WORK REQUIRED: Write out every line below again exactly as it stands, skipping each image.

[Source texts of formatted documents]
────────

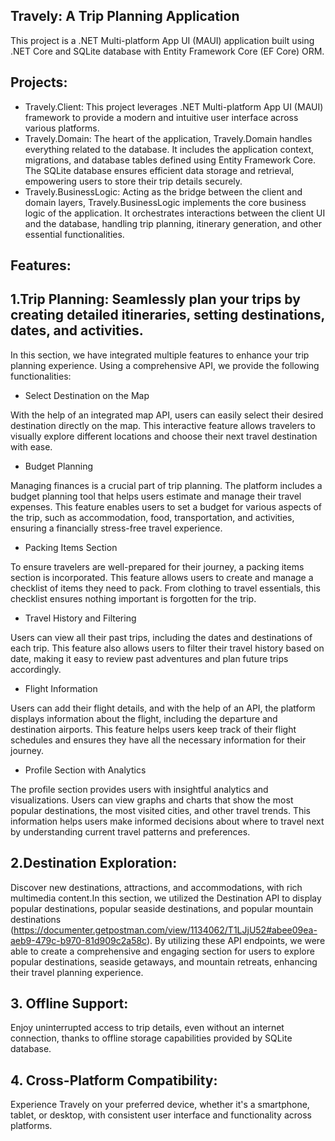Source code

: ## Travely: A Trip Planning Application

This project is a .NET Multi-platform App UI (MAUI) application built using .NET Core and SQLite database with Entity Framework Core (EF Core) ORM.

## Projects:
- Travely.Client: This project leverages .NET Multi-platform App UI (MAUI) framework to provide a modern and intuitive user interface across various platforms.
- Travely.Domain: The heart of the application, Travely.Domain handles everything related to the database. It includes the application context, migrations, and database tables defined using Entity Framework Core. The SQLite database ensures efficient data storage and retrieval, empowering users to store their trip details securely.
- Travely.BusinessLogic: Acting as the bridge between the client and domain layers, Travely.BusinessLogic implements the core business logic of the application. It orchestrates interactions between the client UI and the database, handling trip planning, itinerary generation, and other essential functionalities.

## Features:

## 1.Trip Planning: Seamlessly plan your trips by creating detailed itineraries, setting destinations, dates, and activities.
In this section, we have integrated multiple features to enhance your trip planning experience. Using a comprehensive API, we provide the following functionalities:

- Select Destination on the Map

With the help of an integrated map API, users can easily select their desired destination directly on the map. This interactive feature allows travelers to visually explore different locations and choose their next travel destination with ease.

- Budget Planning

Managing finances is a crucial part of trip planning. The platform includes a budget planning tool that helps users estimate and manage their travel expenses. This feature enables users to set a budget for various aspects of the trip, such as accommodation, food, transportation, and activities, ensuring a financially stress-free travel experience.

- Packing Items Section

To ensure travelers are well-prepared for their journey, a packing items section is incorporated. This feature allows users to create and manage a checklist of items they need to pack. From clothing to travel essentials, this checklist ensures nothing important is forgotten for the trip.

- Travel History and Filtering

Users can view all their past trips, including the dates and destinations of each trip. This feature also allows users to filter their travel history based on date, making it easy to review past adventures and plan future trips accordingly.

- Flight Information

Users can add their flight details, and with the help of an API, the platform displays information about the flight, including the departure and destination airports. This feature helps users keep track of their flight schedules and ensures they have all the necessary information for their journey.

- Profile Section with Analytics

The profile section provides users with insightful analytics and visualizations. Users can view graphs and charts that show the most popular destinations, the most visited cities, and other travel trends. This information helps users make informed decisions about where to travel next by understanding current travel patterns and preferences.

## 2.Destination Exploration: 
Discover new destinations, attractions, and accommodations, with rich multimedia content.In this section, we utilized the Destination API to display popular destinations, popular seaside destinations, and popular mountain destinations (https://documenter.getpostman.com/view/1134062/T1LJjU52#abee09ea-aeb9-479c-b970-81d909c2a58c). 
By utilizing these API endpoints, we were able to create a comprehensive and engaging section for users to explore popular destinations, seaside getaways, and mountain retreats, enhancing their travel planning experience.
    
## 3. Offline Support: 
Enjoy uninterrupted access to trip details, even without an internet connection, thanks to offline storage capabilities provided by SQLite database.

## 4. Cross-Platform Compatibility:
Experience Travely on your preferred device, whether it's a smartphone, tablet, or desktop, with consistent user interface and functionality across platforms.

────────

ANSWER BELOW:
Source code

: ## Travely: A Trip Planning Application

This project is a .NET Multi-platform App UI (MAUI) application built using .NET Core and SQLite database with Entity Framework Core (EF Core) ORM.

## Projects:
- Travely.Client: This project leverages .NET Multi-platform App UI (MAUI) framework to provide a modern and intuitive user interface across various platforms.
- Travely.Domain: The heart of the application, Travely.Domain handles everything related to the database. It includes the application context, migrations, and database tables defined using Entity Framework Core. The SQLite database ensures efficient data storage and retrieval, empowering users to store their trip details securely.
- Travely.BusinessLogic: Acting as the bridge between the client and domain layers, Travely.BusinessLogic implements the core business logic of the application. It orchestrates interactions between the client UI and the database, handling trip planning, itinerary generation, and other essential functionalities.

## Features:

## 1.Trip Planning: Seamlessly plan your trips by creating detailed itineraries, setting destinations, dates, and activities.
In this section, we have integrated multiple features to enhance your trip planning experience. Using a comprehensive API, we provide the following functionalities:

- Select Destination on the Map

With the help of an integrated map API, users can easily select their desired destination directly on the map. This interactive feature allows travelers to visually explore different locations and choose their next travel destination with ease.

- Budget Planning

Managing finances is a crucial part of trip planning. The platform includes a budget planning tool that helps users estimate and manage their travel expenses. This feature enables users to set a budget for various aspects of the trip, such as accommodation, food, transportation, and activities, ensuring a financially stress-free travel experience.

- Packing Items Section

To ensure travelers are well-prepared for their journey, a packing items section is incorporated. This feature allows users to create and manage a checklist of items they need to pack. From clothing to travel essentials, this checklist ensures nothing important is forgotten for the trip.

- Travel History and Filtering

Users can view all their past trips, including the dates and destinations of each trip. This feature also allows users to filter their travel history based on date, making it easy to review past adventures and plan future trips accordingly.

- Flight Information

Users can add their flight details, and with the help of an API, the platform displays information about the flight, including the departure and destination airports. This feature helps users keep track of their flight schedules and ensures they have all the necessary information for their journey.

- Profile Section with Analytics

The profile section provides users with insightful analytics and visualizations. Users can view graphs and charts that show the most popular destinations, the most visited cities, and other travel trends. This information helps users make informed decisions about where to travel next by understanding current travel patterns and preferences.

## 2.Destination Exploration: 
Discover new destinations, attractions, and accommodations, with rich multimedia content.In this section, we utilized the Destination API to display popular destinations, popular seaside destinations, and popular mountain destinations (https://documenter.getpostman.com/view/1134062/T1LJjU52#abee09ea-aeb9-479c-b970-81d909c2a58c). 
By utilizing these API endpoints, we were able to create a comprehensive and engaging section for users to explore popular destinations, seaside getaways, and mountain retreats, enhancing their travel planning experience.
    
## 3. Offline Support: 
Enjoy uninterrupted access to trip details, even without an internet connection, thanks to offline storage capabilities provided by SQLite database.

## 4. Cross-Platform Compatibility:
Experience Travely on your preferred device, whether it's a smartphone, tablet, or desktop, with consistent user interface and functionality across platforms.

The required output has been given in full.